Tulisan pertama yang akhirnya terbit, bukan sepenuhnya tulisan saya. Namun 70 %
adalah kreasi editor berdasarkan
fakta-fakta lapangan yang saya temukan. Dari situ kemudian kami belajar bahwa
menulis berita yang layak baca tidak semudah menulis status pesbuk yang tidak ada kaidahnya. Bahkan,
hingga saya selesai menjadi contributor (kurang lebih 2 tahunan saya menjadi
wartawan magang), kartu pers pun tidak saya miliki. Saya hanya diberikan
semacam “Surat Jalan” untuk peliputan disana sini. Ini merupakan konsekuensi
bahwa menjadi seorang jurnalis kompeten memiliki tahap panjang yang tidak bisa
sembarangan orang bisa. Semua harus melalui proses pendidikan dan pelatihan,
hingga tes kompetensi, untuk memastikan bahwa seorang jurnalis memiliki
kualifikasi tertentu dengan kompetensi yang sudah diatur agar produk jurnalistik
yang dihasilkan layak untuk dikonsumsi oleh publik.
Selain itu,
netralitas sebuah media dan wartawannya terhadap kepentingan-kepentingan
tertentu juga menjadi syarat wajib agar isi dari tulisan yang dihadirkan bisa
dianggap sebagai produk jurnalistik. Kita tentu tidak bisa menghilangkan
kepentingan-kepentingan dari pemilik media yang bersangkutan secara penuh,
namun setidaknya ada etika keadaban jurnalistik yang harus dijunjung tinggi
oleh semua pemilik media. Ada batas-batas dimana kepentingan personal wartawan
dan pemilik media tidak boleh dijadikan perspektif dalam penulisan berita. Ini semua
semata-mata agar produk jurnalistik yang dihadirkan benar-benar kredibel.
Di tulisan yang
tadi, kita bisa cermati isi tulisan tersebut perparagraf. Bagi yang sering
membaca berita (baik online maupun cetak) bisa coba membandingkan bagaimana
gaya penulisan populer dari sebuah berita yang memiliki kredibilitas yang baik
maupun yang bukan. Bukan sekedar menuliskan kata-kata semata, namun ada nilai
tersirat dari kalimat-kalimat yang tersusun, sehingga bisa menghadirkan oase informasi
bagi si pembacanya tanpa harus membuat si pembacanya berpikir berulang kali
akibat tidak terstrukturnya isi tulisan.
Selain itu, dalam
tulisan tersebut juga nampak bahwa isi tulisan berpretensi untuk menyudutkan
Muhammadiyah.

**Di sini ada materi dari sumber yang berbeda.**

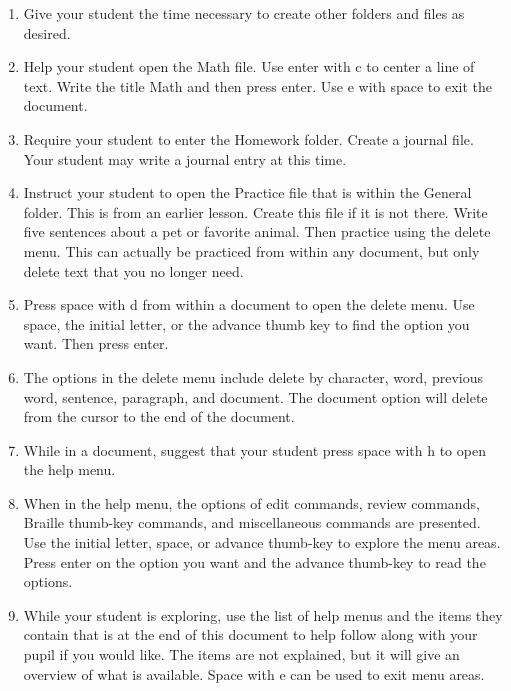 \documentclass[10pt,letterpaper,twoside]{report}
\begin{document}
{{{{\begin{enumerate}
	\item Give your student the time necessary to create other folders and files as desired.
	      
	\item Help your student open the Math file.  Use enter with c to center a line of text.  Write the title Math and then press enter. Use e with space to exit the document.
	      
	\item Require your student to enter the Homework folder.  Create a journal file.  Your student may write a journal entry at this time.
	      
	\item Instruct your student to open the Practice file that is within the General folder.  This is from an earlier lesson.  Create this file if it is not there.  Write five sentences about a pet or favorite animal.  Then practice using the delete menu.  This can actually be practiced from within any document, but only delete text that you no longer need.
	      
	\item Press space with d from within a document to open the delete menu. Use space, the initial letter, or the advance thumb key to find the option you want.  Then press enter.
	      
	\item The options in the delete menu include delete by character, word, previous word, sentence, paragraph, and document.  The document option will delete from the cursor to the end of the document.
	      
	\item While in a document, suggest that your student press space with h to open the help menu.
	      
	\item When in the help menu, the options of edit commands, review commands, Braille thumb-key commands, and miscellaneous commands are presented.  Use the initial letter, space, or advance thumb-key to explore the menu areas. Press enter on the option you want and the advance thumb-key to read the options.
	      
	\item While your student is exploring, use the list of help menus and the items they contain that is at the end of this document to help follow along with your pupil if you would like.  The items are not explained, but it will give an overview of what is available.  Space with e can be used to exit menu areas.
	      

\end{enumerate}}}}}
\end{document}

Padahal untuk membuat sebuah judul berita yang menyebut kelompok
massa tertentu, perlu adanya crosscheck
dan konfirmasi kepada pihak terkait. Dan celakanya lagi, dalam isi tulisan juga
tidak dilakukan prinsip cover both side, dan
parahnya justru membuat sebuah kesimpulan menjadi judul tulisan. Cara-cara
seperti ini dianggap wajar jika saja media yang menerbitkan hanya ingin mencari
sensasi dan visitor semata. Mereka lebih senang membuat click bait dalam judulnya. Tapi dalam kasus ini, bukan hanya
sekedar click bait, namun isi tulisan
juga berpretensi tidak mengikuti kaidah-kaidah jurnalistik yang ada. Agak disayangkan
bahwa isi tulisan bukan lagi bacaan informatif, tapi lebih pada upaya adu domba
antara 2 ormas besar. Apalagi tulisan ini diterbitkan oleh media yang memiliki
kredo “santun dan mencerdaskan”. Sungguh sangat disayangkan karena ini menjadi
tidak relevan.
***
Dari kasus ini
kita belajar bahwa ternyata masih banyak media-media kita yang ngakunya islami
ternyata jauh dari nilai-nilai islam akibat tidak terlepasnya kepentingan si
penulis berita maupun pemilik media. Dulu di pers-pers kampus, menjadi seorang
wartawan dari Unit Kegiatan Mahasiswa bidang Jurnalistik adalah sesuatu yang
keren, karena dianggap memiliki kemampuan lebih dalam hal literasi, penulisan,
investigasi, dan kediksian. Selain itu, walaupun menjadi seorang jurnalis dianggap
sebagai strata pekerjaan yang tidak besar dalam hal nilai materilnya, namun
sejatinya menjadi jurnalis itu tinggi dalam hal nilai kebermanfaatannya karena
mereka mampu menghadirkan informasi, pengetahuan, dan pembelajaran baru bagi
masyarakat
Dan disaat
pemerintah sedang gencar-gencarnya memberantas hoax, tentu sebagai masyarakat kita wajib mendukung upaya tersebut,
karena hoax adalah musuh bagi
keharmonisan bermasyarakat. Ada banyak cara untuk mendukung upaya-upaya
tersebut, salah satunya adalah meninggalkan media yang tidak mengikuti
kaidah-kaidah jurnalistik, serta tidak menghadirkan informasi yang bermanfaat. Ketidakadaan
pembaca bagi sebuah media adalah sebuah kiamat kubro, dan ini bisa kita lakukan mulai saat ini juga. Semoga kita
senantiasa terlindung dari media-media sesat lagi menyesatkan.